Para suportar os prosaísmos que xingam,
furam fila, poluem de realidade porca o ideal caprichado, mancham de graxa o
mundo maciamente sonhado – eu cheiro histórias. Para empurrar com ar pacato a
rotina que revolta as entranhas, atropela os desejos, fere a naturalidade dos
impulsos – eu fumo novelas. Para tolerar sem depressão aguda os deveres
obtusos, as situações inequiláteras, os aborrecimentos compulsórios, os
rame-rames involuntários, as horas imastigáveis, cheias e suadas e calorentas –
eu bebo enredos. O tempo todo. Todo o tempo. Contos, romances, tudo é vício e
almoço. Mas é safra específica: tem de ser leitura do século XIX (para trás),
com exceções honrosas.

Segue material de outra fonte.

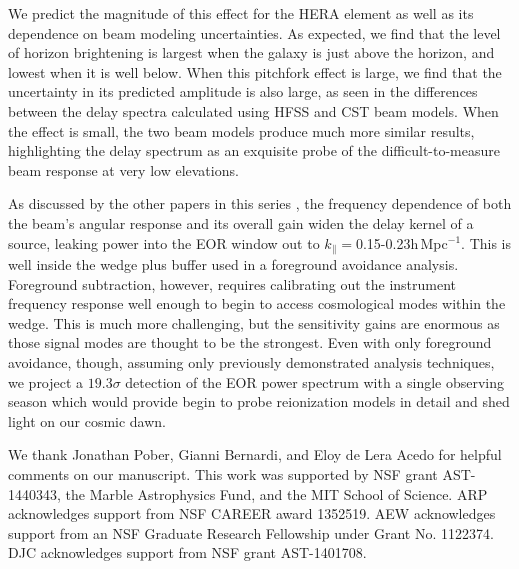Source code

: \documentclass{emulateapj}
\begin{document}
We predict the magnitude of this effect for the HERA element as well as its dependence on beam modeling uncertainties. As expected, we find that the level of horizon brightening is largest when the galaxy is just above the horizon, and lowest when it is well below. When this pitchfork effect is large, we find that the uncertainty in its predicted amplitude is also large, as seen in the differences between the delay spectra calculated using HFSS and CST beam models. When the effect is small, the two beam models produce much more similar results, highlighting the delay spectrum as an exquisite probe of the difficult-to-measure beam response at very low elevations. 

As discussed by the other papers in this series \citep{ewallwice16,patra16,nithya16}, the frequency dependence of both the beam's angular response and its overall gain widen the delay kernel of a source, leaking power into the EOR window out to $k_\parallel=$0.15-0.23h\,Mpc$^{-1}$. This is well inside the wedge plus buffer used in a foreground avoidance analysis. Foreground subtraction, however, requires calibrating out the instrument frequency response well enough to begin to access cosmological modes within the wedge. This is much more challenging, but the sensitivity gains are enormous as those signal modes are thought to be the strongest. Even with only foreground avoidance, though, assuming only previously demonstrated analysis techniques, we project a $19.3\sigma$ detection of the EOR power spectrum with a single observing season which would provide begin to probe reionization models in detail and shed light on our cosmic dawn. 

\begin{acknowledgments}
We thank Jonathan Pober, Gianni Bernardi, and Eloy de Lera Acedo for helpful comments on our manuscript. This work was supported by NSF grant AST-1440343, the Marble Astrophysics Fund, and the MIT School of Science. ARP acknowledges support from NSF CAREER award 1352519. AEW acknowledges support from an NSF Graduate Research Fellowship under Grant No. 1122374. DJC acknowledges support from NSF grant AST-1401708.
\end{acknowledgments}


\end{document}

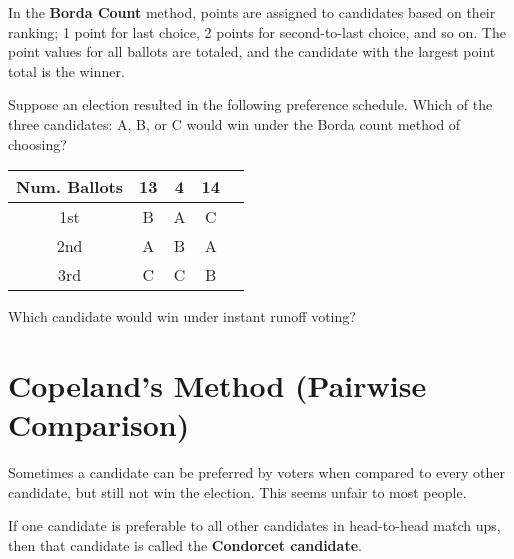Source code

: \begin{definition}
  In the \textbf{Borda Count} method, points are assigned to
  candidates based on their ranking; 1 point for last choice, 2 points
  for second-to-last choice, and so on. The point values for all
  ballots are totaled, and the candidate with the largest point total
  is the winner.
\end{definition}

\begin{exercise}\label{ex:borda-count}
  Suppose an election resulted in the following preference schedule.
  Which of the three candidates: A, B, or C would win under the Borda
  count method of choosing?
  \begin{center}
    \begin{tabular}{ccccc}
      \toprule
      Num. Ballots & 13 & 4 & 14 \\
      \midrule
      1st & B & A & C \\
      2nd & A & B & A \\
      3rd & C & C & B \\
      \bottomrule
    \end{tabular}
  \end{center}

\end{exercise}

\begin{exercise}\label{ex:irv}
  Which candidate would win under instant runoff voting?

\end{exercise}

\newpage

\section{Copeland's Method (Pairwise Comparison)}%
\label{sec:copelands-method}

Sometimes a candidate can be preferred by voters when compared to
every other candidate, but still not win the election. This seems
unfair to most people.

\begin{definition}
  If one candidate is preferable to all other candidates in
  head-to-head match ups, then that candidate is called the
  \textbf{Condorcet candidate}.
\end{definition}

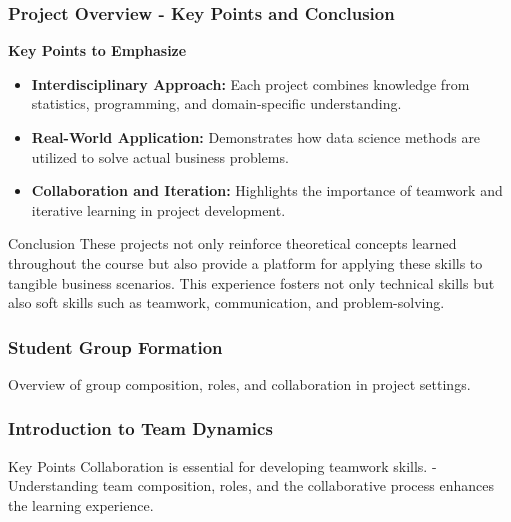 \documentclass[aspectratio=169]{beamer}
\begin{document}
\begin{frame}[fragile]
    \frametitle{Project Overview - Key Points and Conclusion}
    \textbf{Key Points to Emphasize}
    \begin{itemize}
        \item \textbf{Interdisciplinary Approach:} Each project combines knowledge from statistics, programming, and domain-specific understanding.
        \item \textbf{Real-World Application:} Demonstrates how data science methods are utilized to solve actual business problems.
        \item \textbf{Collaboration and Iteration:} Highlights the importance of teamwork and iterative learning in project development.
    \end{itemize}

    \vspace{1em}
    
    \begin{block}{Conclusion}
        These projects not only reinforce theoretical concepts learned throughout the course but also provide a platform for applying these skills to tangible business scenarios. This experience fosters not only technical skills but also soft skills such as teamwork, communication, and problem-solving.
    \end{block}
\end{frame}

\begin{frame}[fragile]
    \frametitle{Student Group Formation}
    Overview of group composition, roles, and collaboration in project settings.
\end{frame}

\begin{frame}[fragile]
    \frametitle{Introduction to Team Dynamics}
    \begin{block}{Key Points}
        Collaboration is essential for developing teamwork skills. 
        - Understanding team composition, roles, and the collaborative process enhances the learning experience.
    \end{block}
\end{frame}
\end{document}
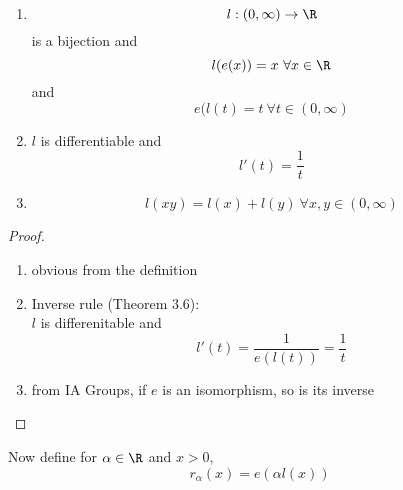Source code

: \begin{theorem}
\hfill{ }
\begin{enumerate}
    \item \[l:(0,\infty)\to \R\] is a bijection and
    \[l(e(x)) = x \ \forall x\in \R\]
    and
    \[e(l(t) = t \ \forall t\in (0,\infty)\]
    \item $l$ is differentiable and
    \[l'(t) = \frac{1}{t}\]
    \item \[l(xy) = l(x) + l(y) \ \forall x,y\in (0,\infty)\]
\end{enumerate}
\begin{proof}
\hfill{ }
\begin{enumerate}
    \item obvious from the definition
    \item Inverse rule (Theorem 3.6):\\
    $l$ is differenitable and
    \[l'(t) = \frac{1}{e(l(t))} = \frac{1}{t}\]
    \item from IA Groups, if $e$ is an isomorphism, so is its inverse
\end{enumerate}
\end{proof}
\end{theorem}
\begin{normal}
Now define for $\alpha\in \R$ and $x>0$,
\[r_{\alpha}(x) = e(\alpha l(x))\]
\end{normal}

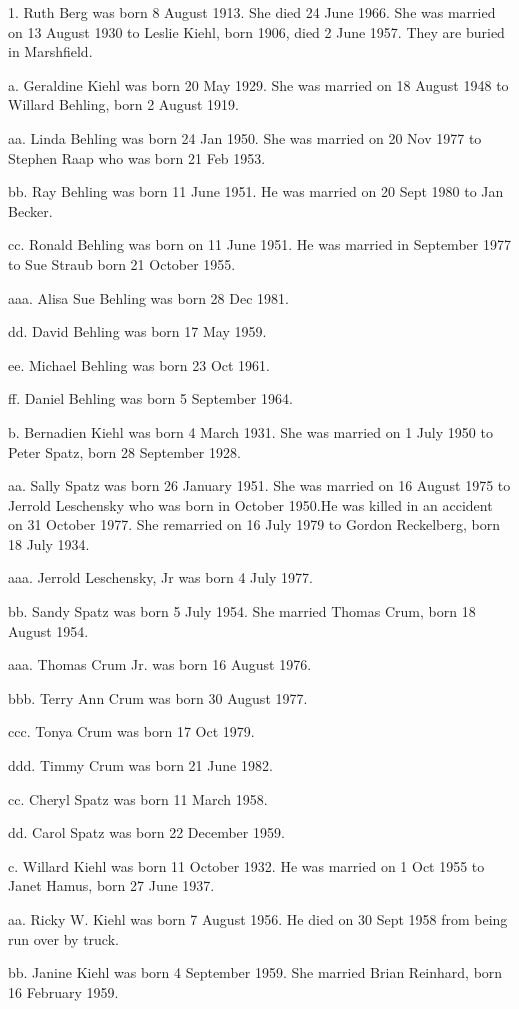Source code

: \documentclass[a4paper]{article}
\begin{document}
1. Ruth Berg was born 8 August 1913.  She died 24 June 1966.  She was married on 13 August 1930 to Leslie Kiehl, born 1906, died 2 June 1957.  They are buried in Marshfield.

a. Geraldine Kiehl was born 20 May 1929.  She was married on 18 August 1948 to Willard Behling, born 2 August 1919.  

aa. Linda Behling was born 24 Jan 1950.  She was married on 20 Nov 1977 to Stephen Raap who was born 21 Feb 1953.

bb. Ray Behling was born 11 June 1951.  He was married on 20 Sept 1980 to Jan Becker.

cc. Ronald Behling was born on 11 June 1951.  He was married in September 1977 to Sue Straub born 21 October 1955.

aaa. Alisa Sue Behling was born 28 Dec 1981.

dd. David Behling was born 17 May 1959.

ee. Michael Behling was born 23 Oct 1961.

ff. Daniel Behling was born 5 September 1964.

b. Bernadien Kiehl was born 4 March 1931.   She was married on 1 July 1950 to Peter Spatz, born 28 September 1928.

aa. Sally Spatz was born 26 January 1951.  She was married on 16 August 1975 to Jerrold Leschensky who was born in October 1950.He was killed in an accident on 31 October 1977. She remarried	on 16 July 1979 to Gordon Reckelberg, born 18 July 1934.

aaa. Jerrold Leschensky, Jr was born 4 July 1977.

bb. Sandy Spatz was born 5 July 1954.  She married Thomas Crum, born 18 August 1954.

aaa. Thomas Crum Jr. was born 16 August 1976.

bbb. Terry Ann Crum was born 30 August 1977.

ccc. Tonya Crum was  born 17 Oct 1979.

ddd. Timmy Crum was born 21 June 1982.

cc. Cheryl Spatz was born 11 March 1958.

dd. Carol Spatz was born 22 December 1959.

c. Willard Kiehl was born 11 October 1932.  He was married on 1 Oct 1955 to Janet Hamus, born 27 June 1937.

aa. Ricky W. Kiehl was born 7 August 1956.  He died on 30 Sept 1958 from being run over by truck.

bb. Janine Kiehl was born 4 September 1959.  She married Brian Reinhard, born 16 February 1959.
\end{document}
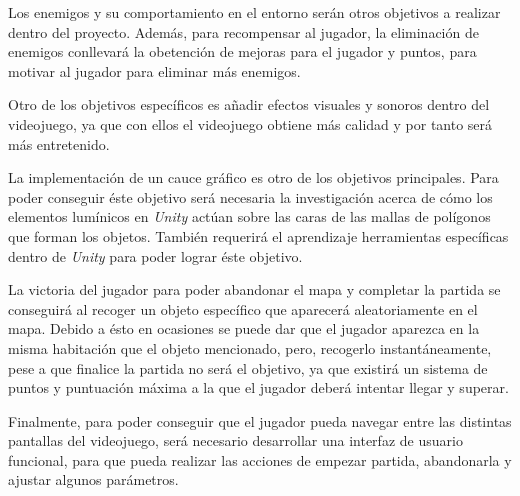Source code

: Los enemigos y su comportamiento en el entorno serán otros objetivos a realizar dentro del proyecto. Además, para recompensar al jugador, la eliminación de enemigos conllevará la obetención de mejoras para el jugador y puntos, para motivar al jugador para eliminar más enemigos. 

Otro de los objetivos específicos es añadir efectos visuales y sonoros dentro del videojuego, ya que con ellos el videojuego obtiene más calidad y por tanto será más entretenido.

La implementación de un cauce gráfico es otro de los objetivos principales. Para poder conseguir éste objetivo será necesaria la investigación acerca de cómo los elementos lumínicos en \textit{Unity} actúan sobre las caras de las mallas de polígonos que forman los objetos. También requerirá el aprendizaje herramientas específicas dentro de \textit{Unity} para poder lograr éste objetivo.

La victoria del jugador para poder abandonar el mapa y completar la partida se conseguirá al recoger un objeto específico que aparecerá aleatoriamente en el mapa. Debido a ésto en ocasiones se puede dar que el jugador aparezca en la misma habitación que el objeto mencionado, pero, recogerlo instantáneamente, pese a que finalice la partida no será el objetivo, ya que existirá un sistema de puntos y puntuación máxima a la que el jugador deberá intentar llegar y superar.

Finalmente, para poder conseguir que el jugador pueda navegar entre las distintas pantallas del videojuego, será necesario desarrollar una interfaz de usuario funcional, para que pueda realizar las acciones de empezar partida, abandonarla y ajustar algunos parámetros.
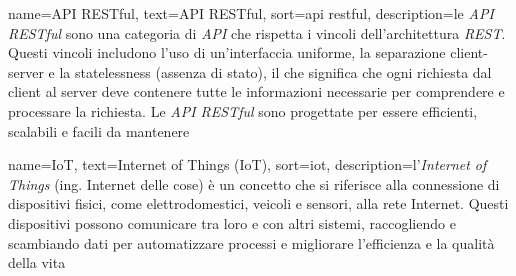  {
    name=API RESTful,
    text=API RESTful,
    sort=api restful,
    description={le \emph{API RESTful} sono una categoria di \emph{API} che rispetta i vincoli dell'architettura \emph{REST}. Questi vincoli includono l'uso di un'interfaccia uniforme, la separazione client-server e la statelessness (assenza di stato), il che significa che ogni richiesta dal client al server deve contenere tutte le informazioni necessarie per comprendere e processare la richiesta. Le \emph{API RESTful} sono progettate per essere efficienti, scalabili e facili da mantenere}
}

 {
    name=IoT,
    text=Internet of Things (IoT),
    sort=iot,
    description={l'\emph{Internet of Things} (ing. Internet delle cose) è un concetto che si riferisce alla connessione di dispositivi fisici, come elettrodomestici, veicoli e sensori, alla rete Internet. Questi dispositivi possono comunicare tra loro e con altri sistemi, raccogliendo e scambiando dati per automatizzare processi e migliorare l'efficienza e la qualità della vita}
}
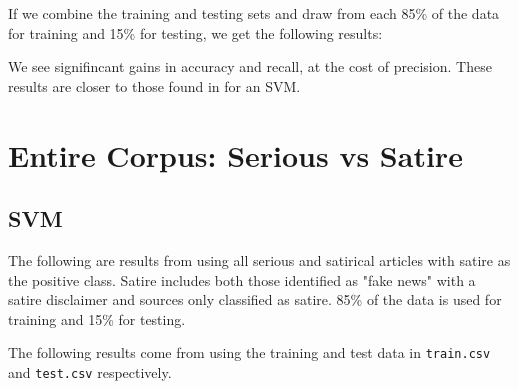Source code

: \documentclass [12 pt] {report}
\begin{document}
If we combine the training and testing sets and draw from each 85\% of the data for training and 15\% for testing, we get the following results:
\vspace*{-2mm}
\begin{table}[H]
\small
{}
\label{table:Yang - Rand}
\end{table}
We see signifincant gains in accuracy and recall, at the cost of precision. These results are closer to those found in \cite{Yang} for an SVM.

\section{Entire Corpus: Serious vs Satire}
\subsection{SVM}
The following are results from using all serious and satirical articles with satire as the positive class. Satire includes both those identified as "fake news" with a satire disclaimer and sources only classified as satire. 85\% of the data is used for training and 15\% for testing. 

The following results come from using the training and test data in \texttt{train.csv} and \texttt{test.csv} respectively. 
\end{document}
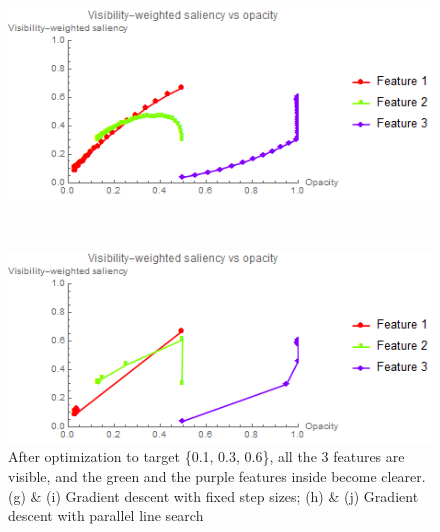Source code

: \begin{figure}
	\begin{minipage}{.49\textwidth}
		\includegraphics[width=1\linewidth]{images/CT-Knee_naive_saliencyopacity_fixed}
		\subcaption{}
	\end{minipage}~
	\begin{minipage}{.49\textwidth}
		\includegraphics[width=1\linewidth]{images/CT-Knee_naive_saliencyopacity_parallelsearch}
		\subcaption{}
	\end{minipage}
	\caption[After optimization to target \{0.1, 0.3, 0.6\}, all the 3 features are visible, and the green and the purple features inside become clearer.]{After optimization to target \{0.1, 0.3, 0.6\}, all the 3 features are visible, and the green and the purple features inside become clearer. (g) \& (i) Gradient descent with fixed step sizes; (h) \& (j) Gradient descent with parallel line search}
	\label{fig:CT-Knee_naive_optimized}
\end{figure}


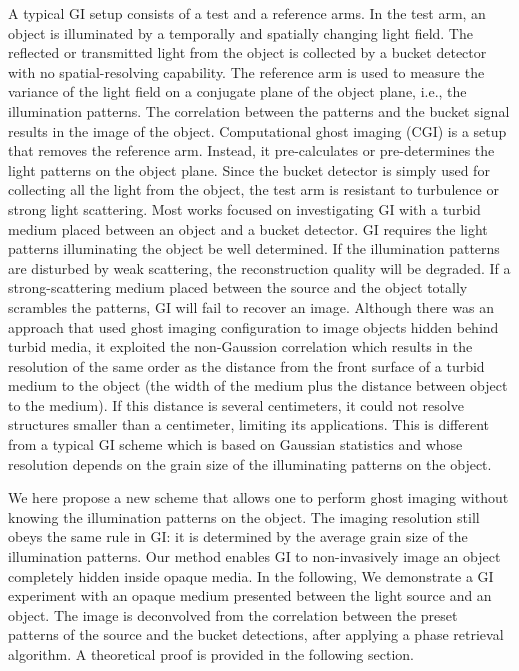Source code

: \documentclass[amsmath,amssymb,aps,prl,groupedaddress,floatfix,12pt]{revtex4-1}
\begin{document}
A typical GI setup consists of a test and a reference arms. In the test arm, an object is illuminated by a temporally and spatially changing light field. The reflected or transmitted light from the object is collected by a bucket detector with no spatial-resolving capability. The reference arm is used to measure the variance of the light field on a conjugate plane of the object plane, i.e., the illumination patterns. The correlation between the patterns and the bucket signal results in the image of the object. Computational ghost imaging (CGI) is a setup that removes the reference arm. Instead, it pre-calculates or pre-determines the light patterns on the object plane. Since the bucket detector is simply used for collecting all the light from the object, the test arm is resistant to turbulence or strong light scattering. Most works focused on investigating GI with a turbid medium placed between an object and a bucket detector\cite{tajahuerce_image_2014,yang_lensless_2016,bai_imaging_2017,ye_embedding_2020}. GI requires the light patterns illuminating the object  be well determined. If the illumination patterns are disturbed by weak scattering, the reconstruction quality will be degraded\cite{bina_backscattering_2013,li_compressive_2020}. If a strong-scattering medium placed between the source and the object totally scrambles the patterns, GI will fail to recover an image\cite{gong_correlated_2011,yang_lensless_2016}. Although there was an approach that used ghost imaging configuration to image objects hidden behind turbid media, it exploited the non-Gaussion correlation which results in the resolution of the same order as the distance from the front surface of a turbid medium to the object (the width of the medium plus the distance between object to the medium)\cite{paniagua-diaz_blind_2019}. If this distance is several centimeters, it could not resolve structures smaller than a centimeter, limiting its applications. This is different from a typical GI scheme which is based on Gaussian statistics and whose resolution depends on the grain size of the illuminating patterns on the object\cite{ZhuGI2005,fayard_intensity_2015}. 

We here propose a new scheme that allows one to perform ghost imaging without knowing the illumination patterns on the object. The imaging resolution still obeys the same rule in GI: it is determined by the average grain size of the illumination patterns. Our method enables GI to non-invasively image an object completely hidden inside opaque media. 
In the following, We demonstrate a GI experiment with an opaque medium presented between the light source and an object.  The image is deconvolved from the correlation between the preset patterns of the source and the bucket detections, after applying a phase retrieval algorithm. A theoretical proof is provided in the following section.
\end{document}
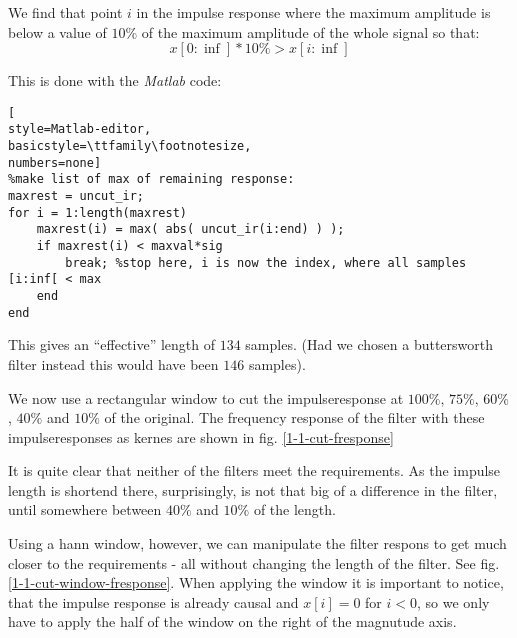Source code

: We find that point $i$ in the impulse response where the maximum amplitude is
below a value of $10\%$ of the maximum amplitude of the whole signal so that:
\begin{equation*}
x[0:\inf] * 10\% > x[i:\inf]
\end{equation*}

This is done with the \emph{Matlab} code:
\begin{lstlisting}[
style=Matlab-editor,
basicstyle=\ttfamily\footnotesize,
numbers=none]
%make list of max of remaining response:
maxrest = uncut_ir;
for i = 1:length(maxrest)
    maxrest(i) = max( abs( uncut_ir(i:end) ) );
    if maxrest(i) < maxval*sig
        break; %stop here, i is now the index, where all samples [i:inf[ < max
    end
end
\end{lstlisting}

This gives an ``effective'' length of $134$ samples. (Had we chosen a
buttersworth filter instead this would have been $146$ samples).

We now use a rectangular window to cut the impulseresponse at $100\%$, $75\%$,
$60\%$, $40\%$ and $10\%$ of the original. The frequency response of the filter
with these impulseresponses as kernes are shown in fig. \ref{1-1-cut-fresponse}


It is quite clear that neither of the filters meet the requirements. As the
impulse length is shortend there, surprisingly, is not that big of a difference
in the filter, until somewhere between $40\%$ and $10\%$ of the length.


Using a hann window, however, we can manipulate the filter respons to get much
closer to the requirements - all without changing the length of the filter. See
fig. \ref{1-1-cut-window-fresponse}.
When applying the window it is important to notice, that the impulse
response is already causal and $x[i] = 0$ for $i<0$, so we only have to apply the half of
the window on the right of the magnutude axis.

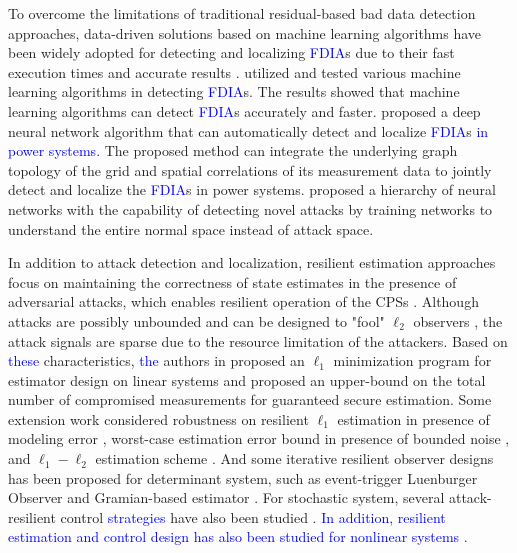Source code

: To overcome the limitations of traditional residual-based bad data detection approaches, data-driven solutions based on machine learning algorithms have been widely adopted for detecting and localizing \textcolor{blue}{FDIA}s due to their fast execution times and accurate results \cite{ozay2016machine, boyaci2021joint, esmalifalak2011stealth, svm2, wilson2018deep, yan2016detection, lee2001training}. \cite{ozay2016machine} utilized and tested various machine learning algorithms in detecting \textcolor{blue}{FDIA}s. The results showed that machine learning algorithms can detect \textcolor{blue}{FDIA}s accurately and faster. \cite{boyaci2021joint} proposed a deep neural network algorithm that can automatically detect and localize \textcolor{blue}{FDIA}s \textcolor{blue}{in power systems.} The proposed method can integrate the underlying graph topology of the grid and spatial correlations of its measurement data to jointly detect and localize the \textcolor{blue}{FDIA}s in power systems. \cite{lee2001training} proposed a hierarchy of neural networks with the capability of detecting novel attacks by training networks to understand the entire normal space instead of attack space.

In addition to attack detection and localization, resilient estimation approaches focus on maintaining the correctness of state estimates in the presence of adversarial attacks, which enables resilient operation of the CPSs \cite{ding2020secure}. Although attacks are possibly unbounded and can be designed to "fool" $\ell_2$ observers \cite{mo2010false,liu2011false}, the attack signals are sparse due to the resource limitation of the attackers. Based on \textcolor{blue}{these} characteristics, \textcolor{blue}{the} authors in \cite{fawzi2014secure} proposed an $\ell_1$ minimization program for estimator design on linear systems and proposed an upper-bound on the total number of compromised measurements for guaranteed secure estimation. Some extension work considered robustness on resilient $\ell_1$ estimation in presence of modeling error \cite{pajic2014robustness}, worst-case estimation error bound in presence of bounded noise \cite{pajic2015attack}, and $\ell_1-\ell_2$ estimation scheme \cite{lee2015secure}. And some iterative resilient observer designs has been proposed for determinant system, such as event-trigger Luenburger Observer \cite{shoukry2015event} and Gramian-based estimator \cite{chong2015observability}. For stochastic system, several attack-resilient control \textcolor{blue}{strategies} have also been studied \cite{ding2016security, wan2019attack}. \textcolor{blue}{In addition, resilient estimation and control design has also been studied for nonlinear systems \cite{wang2018resilient}.  }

Por quê? Porque são palavras bordadas com aquela exata
delicadeza das toaletes. Porque havia as toaletes: mais do que se
vestiam, os personagens compunham-se para o contexto, sempre com graça e demora
incompatíveis com as nossas praticidades. Porque havia serões passados a
folhetim e piano. Havia bairros longínquos dando ar de viagem a percursos que
hoje fazemos sem cheiro de mato nem espiada pela janela. Havia idas a cavalo ao
Centro. Havia raparigas laboriosas que costuravam sob o lampião. Havia bailes.
Havia morgados. Havia cartas gordas de teor e de adjetivos – e havia as
respectivas esperas, saudades, impaciências. Havia aljôfares e coisas
alcatifadas. Aldeias. Tranças. Nácar. Modistas. Flores no peito.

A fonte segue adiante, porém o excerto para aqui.